Maybe it’s just me, but I think that the dias at the front of a lecture hall lends itself especially well to the rhetorical device of the sweeping generalization. Particularly when the words used in generalizing aren’t projected on screen behind the lecturer as the rhetorical blanket is being spread across the room. Mr. Eisenman is seated during this lecture and appears to be reading from written notes – no slides – so instead of watching the video I just listened to the words and let my imagination develop whatever images it liked. The picture that developed in my mind’s eye as Eisenman delineated between architecture and design was that of a great expanse of cloth. And as I considered the image of the expanse of cloth, its aptness as a metaphor for differentiating between architecture and design convicted me.
Think of a big project you worked on last week. That project in its entirety is the great expanse of cloth. Architecture is where the cuts go; defining what the parts of the project are and how they’ll inter-relate. Architects operate the scissors. Designers work with the resulting parts and shape each part to be the best part it can be, solving the problems defined in the act of saying and then indicating in an incisive way “this part is not that part.”

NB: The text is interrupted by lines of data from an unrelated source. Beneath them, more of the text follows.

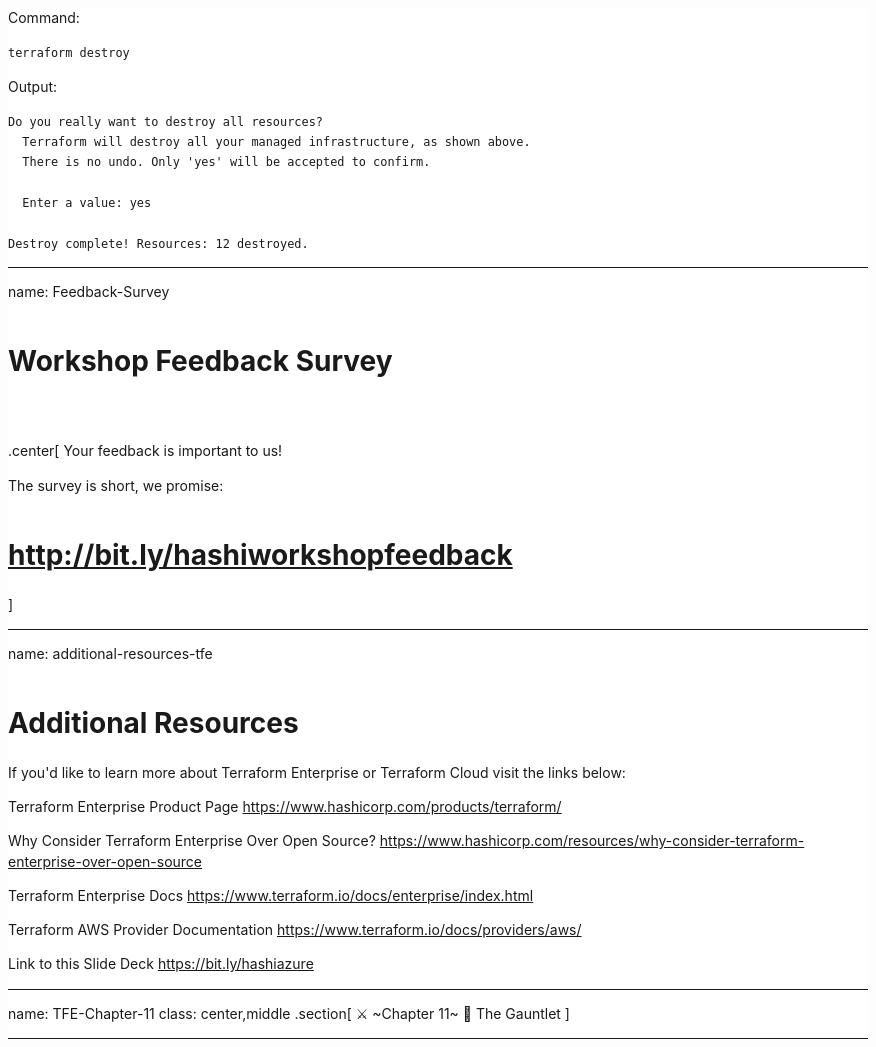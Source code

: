 Command:
```bash
terraform destroy
```

Output:
```tex
Do you really want to destroy all resources?
  Terraform will destroy all your managed infrastructure, as shown above.
  There is no undo. Only 'yes' will be accepted to confirm.

  Enter a value: yes

Destroy complete! Resources: 12 destroyed.
```

---
name: Feedback-Survey
# Workshop Feedback Survey
<br><br>
.center[
Your feedback is important to us!

The survey is short, we promise:

# http://bit.ly/hashiworkshopfeedback
]

---
name: additional-resources-tfe
# Additional Resources
If you'd like to learn more about Terraform Enterprise or Terraform Cloud visit the links below:

Terraform Enterprise Product Page
https://www.hashicorp.com/products/terraform/

Why Consider Terraform Enterprise Over Open Source?
https://www.hashicorp.com/resources/why-consider-terraform-enterprise-over-open-source

Terraform Enterprise Docs
https://www.terraform.io/docs/enterprise/index.html

Terraform AWS Provider Documentation
https://www.terraform.io/docs/providers/aws/

Link to this Slide Deck
https://bit.ly/hashiazure

---
name: TFE-Chapter-11
class: center,middle
.section[
⚔️   ~Chapter 11~   🐲
The Gauntlet
]

---
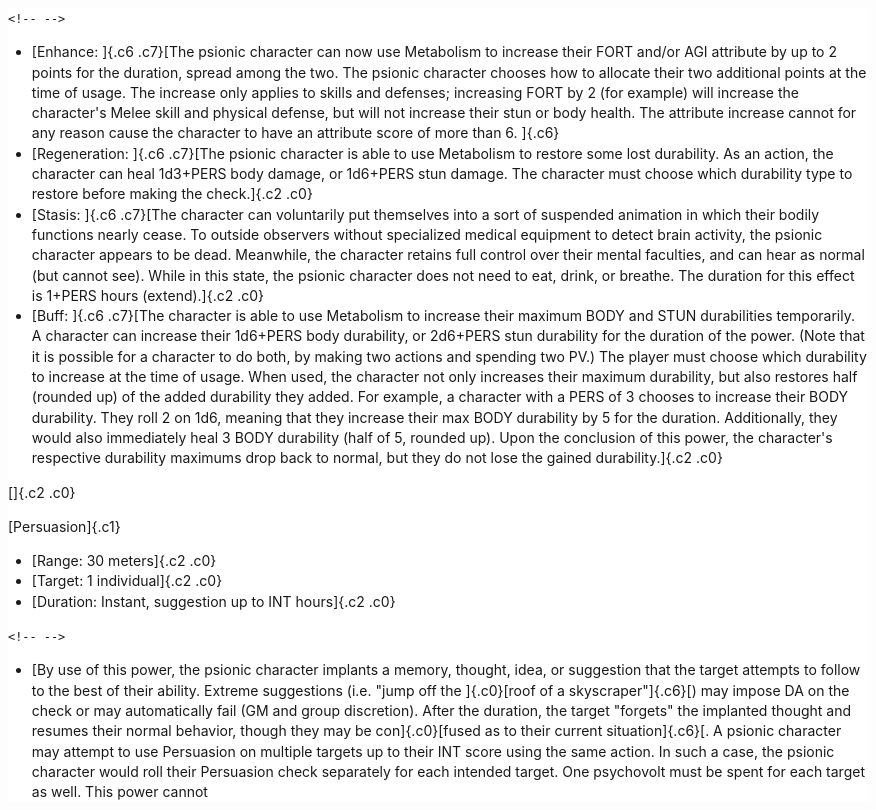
 ```{=html}
<!-- -->
```
-   [Enhance: ]{.c6 .c7}[The psionic character can now use Metabolism to
    increase their FORT and/or AGI attribute by up to 2 points for the
    duration, spread among the two. The psionic character chooses how to
    allocate their two additional points at the time of usage. The
    increase only applies to skills and defenses; increasing FORT by 2
    (for example) will increase the character's Melee skill and physical
    defense, but will not increase their stun or body health. The
    attribute increase cannot for any reason cause the character to have
    an attribute score of more than 6. ]{.c6}
-   [Regeneration: ]{.c6 .c7}[The psionic character is able to use
    Metabolism to restore some lost durability. As an action, the
    character can heal 1d3+PERS body damage, or 1d6+PERS stun damage.
    The character must choose which durability type to restore before
    making the check.]{.c2 .c0}
-   [Stasis: ]{.c6 .c7}[The character can voluntarily put themselves
    into a sort of suspended animation in which their bodily functions
    nearly cease. To outside observers without specialized medical
    equipment to detect brain activity, the psionic character appears to
    be dead. Meanwhile, the character retains full control over their
    mental faculties, and can hear as normal (but cannot see). While in
    this state, the psionic character does not need to eat, drink, or
    breathe. The duration for this effect is 1+PERS hours (extend).]{.c2
    .c0}
-   [Buff: ]{.c6 .c7}[The character is able to use Metabolism to
    increase their maximum BODY and STUN durabilities temporarily. A
    character can increase their 1d6+PERS body durability, or 2d6+PERS
    stun durability for the duration of the power. (Note that it is
    possible for a character to do both, by making two actions and
    spending two PV.) The player must choose which durability to
    increase at the time of usage. When used, the character not only
    increases their maximum durability, but also restores half (rounded
    up) of the added durability they added. For example, a character
    with a PERS of 3 chooses to increase their BODY durability. They
    roll 2 on 1d6, meaning that they increase their max BODY durability
    by 5 for the duration. Additionally, they would also immediately
    heal 3 BODY durability (half of 5, rounded up). Upon the conclusion
    of this power, the character's respective durability maximums drop
    back to normal, but they do not lose the gained durability.]{.c2
    .c0}

[]{.c2 .c0}

[Persuasion]{.c1}

-   [Range: 30 meters]{.c2 .c0}
-   [Target: 1 individual]{.c2 .c0}
-   [Duration: Instant, suggestion up to INT hours]{.c2 .c0}

```{=html}
<!-- -->
```
-   [By use of this power, the psionic character implants a memory,
    thought, idea, or suggestion that the target attempts to follow to
    the best of their ability. Extreme suggestions (i.e. "jump off the
    ]{.c0}[roof of a skyscraper"]{.c6}[) may impose DA on the check or
    may automatically fail (GM and group discretion). After the
    duration, the target "forgets" the implanted thought and resumes
    their normal behavior, though they may be con]{.c0}[fused as to
    their current situation]{.c6}[. A psionic character may attempt to
    use Persuasion on multiple targets up to their INT score using the
    same action. In such a case, the psionic character would roll their
    Persuasion check separately for each intended target. One psychovolt
    must be spent for each target as well. This power cannot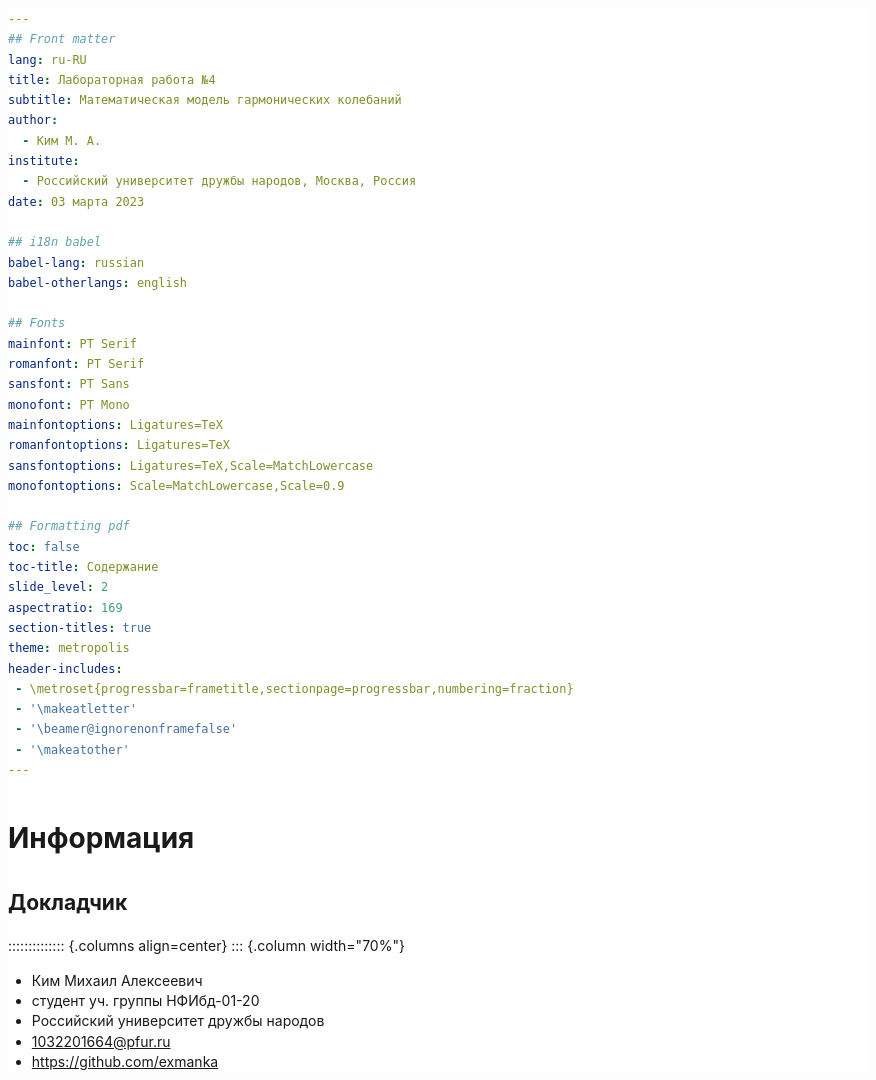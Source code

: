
 ```yaml
---
## Front matter
lang: ru-RU
title: Лабораторная работа №4
subtitle: Математическая модель гармонических колебаний
author:
  - Ким М. А.
institute:
  - Российский университет дружбы народов, Москва, Россия
date: 03 марта 2023

## i18n babel
babel-lang: russian
babel-otherlangs: english

## Fonts
mainfont: PT Serif
romanfont: PT Serif
sansfont: PT Sans
monofont: PT Mono
mainfontoptions: Ligatures=TeX
romanfontoptions: Ligatures=TeX
sansfontoptions: Ligatures=TeX,Scale=MatchLowercase
monofontoptions: Scale=MatchLowercase,Scale=0.9

## Formatting pdf
toc: false
toc-title: Содержание
slide_level: 2
aspectratio: 169
section-titles: true
theme: metropolis
header-includes:
 - \metroset{progressbar=frametitle,sectionpage=progressbar,numbering=fraction}
 - '\makeatletter'
 - '\beamer@ignorenonframefalse'
 - '\makeatother'
---
```


# Информация

## Докладчик

:::::::::::::: {.columns align=center}
::: {.column width="70%"}

  * Ким Михаил Алексеевич
  * студент уч. группы НФИбд-01-20
  * Российский университет дружбы народов
  * [1032201664@pfur.ru](mailto:1032201664@pfur.ru)
  * <https://github.com/exmanka>
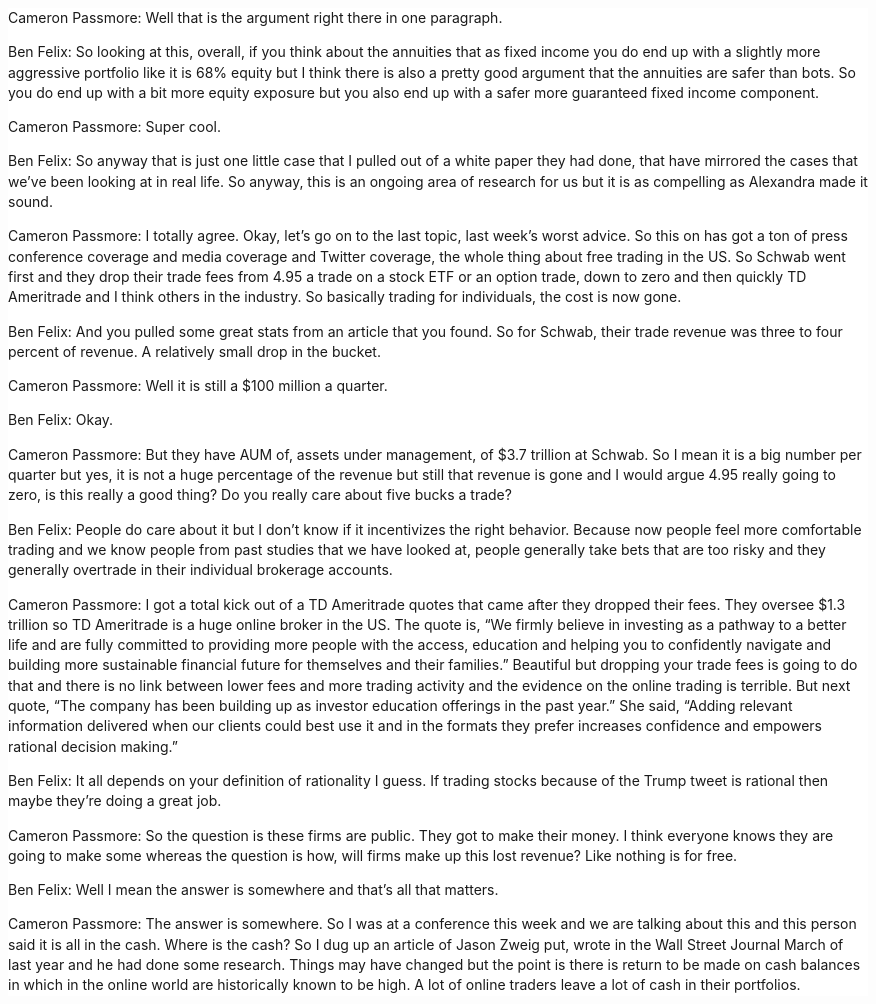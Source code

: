 Cameron Passmore: Well that is the argument right there in one paragraph. 

Ben Felix: So looking at this, overall, if you think about the annuities that as fixed income you do end up with a slightly more aggressive portfolio like it is 68% equity but I think there is also a pretty good argument that the annuities are safer than bots. So you do end up with a bit more equity exposure but you also end up with a safer more guaranteed fixed income component. 

Cameron Passmore: Super cool. 

Ben Felix: So anyway that is just one little case that I pulled out of a white paper they had done, that have mirrored the cases that we’ve been looking at in real life. So anyway, this is an ongoing area of research for us but it is as compelling as Alexandra made it sound. 

Cameron Passmore: I totally agree. Okay, let’s go on to the last topic, last week’s worst advice. So this on has got a ton of press conference coverage and media coverage and Twitter coverage, the whole thing about free trading in the US. So Schwab went first and they drop their trade fees from 4.95 a trade on a stock ETF or an option trade, down to zero and then quickly TD Ameritrade and I think others in the industry. So basically trading for individuals, the cost is now gone. 

Ben Felix: And you pulled some great stats from an article that you found. So for Schwab, their trade revenue was three to four percent of revenue. A relatively small drop in the bucket. 

Cameron Passmore: Well it is still a $100 million a quarter. 

Ben Felix: Okay. 

Cameron Passmore: But they have AUM of, assets under management, of $3.7 trillion at Schwab. So I mean it is a big number per quarter but yes, it is not a huge percentage of the revenue but still that revenue is gone and I would argue 4.95 really going to zero, is this really a good thing? Do you really care about five bucks a trade? 

Ben Felix: People do care about it but I don’t know if it incentivizes the right behavior. Because now people feel more comfortable trading and we know people from past studies that we have looked at, people generally take bets that are too risky and they generally overtrade in their individual brokerage accounts. 

Cameron Passmore: I got a total kick out of a TD Ameritrade quotes that came after they dropped their fees. They oversee $1.3 trillion so TD Ameritrade is a huge online broker in the US. The quote is, “We firmly believe in investing as a pathway to a better life and are fully committed to providing more people with the access, education and helping you to confidently navigate and building more sustainable financial future for themselves and their families.” Beautiful but dropping your trade fees is going to do that and there is no link between lower fees and more trading activity and the evidence on the online trading is terrible. But next quote, “The company has been building up as investor education offerings in the past year.” She said, “Adding relevant information delivered when our clients could best use it and in the formats they prefer increases confidence and empowers rational decision making.” 

Ben Felix: It all depends on your definition of rationality I guess. If trading stocks because of the Trump tweet is rational then maybe they’re doing a great job. 

Cameron Passmore: So the question is these firms are public. They got to make their money. I think everyone knows they are going to make some whereas the question is how, will firms make up this lost revenue? Like nothing is for free. 

Ben Felix: Well I mean the answer is somewhere and that’s all that matters. 

Cameron Passmore: The answer is somewhere. So I was at a conference this week and we are talking about this and this person said it is all in the cash. Where is the cash? So I dug up an article of Jason Zweig put, wrote in the Wall Street Journal March of last year and he had done some research. Things may have changed but the point is there is return to be made on cash balances in which in the online world are historically known to be high. A lot of online traders leave a lot of cash in their portfolios. 
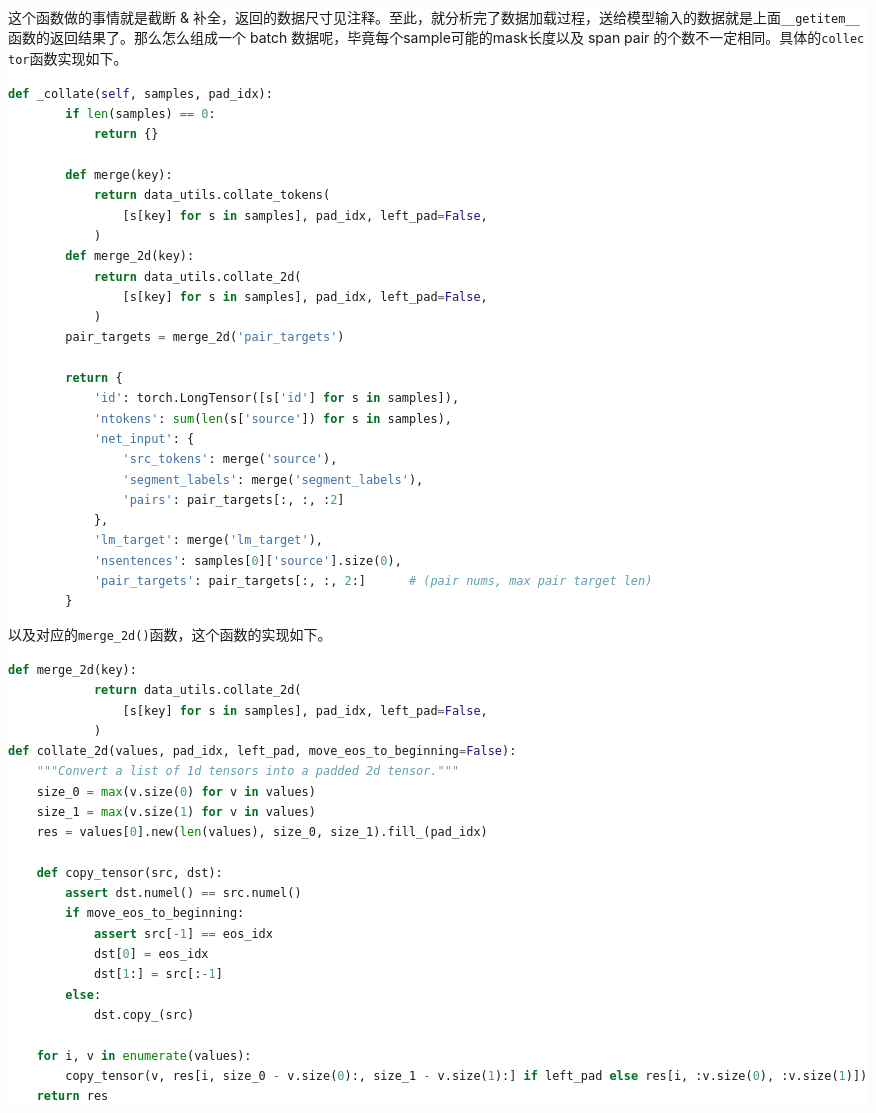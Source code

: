 这个函数做的事情就是截断 & 补全，返回的数据尺寸见注释。至此，就分析完了数据加载过程，送给模型输入的数据就是上面`__getitem__`函数的返回结果了。那么怎么组成一个 batch 数据呢，毕竟每个sample可能的mask长度以及 span pair 的个数不一定相同。具体的`collector`函数实现如下。

``` python
def _collate(self, samples, pad_idx):
        if len(samples) == 0:
            return {}

        def merge(key):
            return data_utils.collate_tokens(
                [s[key] for s in samples], pad_idx, left_pad=False,
            )
        def merge_2d(key):
            return data_utils.collate_2d(
                [s[key] for s in samples], pad_idx, left_pad=False,
            )
        pair_targets = merge_2d('pair_targets')

        return {
            'id': torch.LongTensor([s['id'] for s in samples]),
            'ntokens': sum(len(s['source']) for s in samples),
            'net_input': {
                'src_tokens': merge('source'),
                'segment_labels': merge('segment_labels'),
                'pairs': pair_targets[:, :, :2]
            },
            'lm_target': merge('lm_target'),
            'nsentences': samples[0]['source'].size(0),
            'pair_targets': pair_targets[:, :, 2:]      # (pair nums, max pair target len)
        }
```
以及对应的`merge_2d()`函数，这个函数的实现如下。    

``` python
def merge_2d(key):
            return data_utils.collate_2d(
                [s[key] for s in samples], pad_idx, left_pad=False,
            )
def collate_2d(values, pad_idx, left_pad, move_eos_to_beginning=False):
    """Convert a list of 1d tensors into a padded 2d tensor."""
    size_0 = max(v.size(0) for v in values)
    size_1 = max(v.size(1) for v in values)
    res = values[0].new(len(values), size_0, size_1).fill_(pad_idx)

    def copy_tensor(src, dst):
        assert dst.numel() == src.numel()
        if move_eos_to_beginning:
            assert src[-1] == eos_idx
            dst[0] = eos_idx
            dst[1:] = src[:-1]
        else:
            dst.copy_(src)

    for i, v in enumerate(values):
        copy_tensor(v, res[i, size_0 - v.size(0):, size_1 - v.size(1):] if left_pad else res[i, :v.size(0), :v.size(1)])
    return res

```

Architecture happens, to misuse Mies, because of reasons. In his words it begins “with the careful placement of two bricks,” and continues, in my reading of Eisenman, through an analytical process whereby the available permutations with those two bricks are explored before an ideal system for placement is developed.
Design begins, for Eisenman at least, after the matter of the placement(s) of the bricks has been settled. After, in the terms of the metaphor of the cloth, the cuts have been made.
Oftentimes, the synthetic process of making a part be the best part it can be will reveal an exception that the architect missed. The problem one was given to solve with design turns out to be impervious to the workings of the designer because the architecture is wrong. Back to the metaphor of the fabric, it is to be expected and appreciated that designers will sometimes find their piece of the overall fabric of the project needs to be sewn back into its formerly-adjoining pieces and then re-cut. In this way, the relationship between design and architecture is less a binary zero-sum game than it is a mobius strip:
Your project is a piece of cloth. Architecture is where the cuts go; architects hold the scissors.
Design is making the resulting parts be the best parts they can be, solving the problems defined in the act of cutting.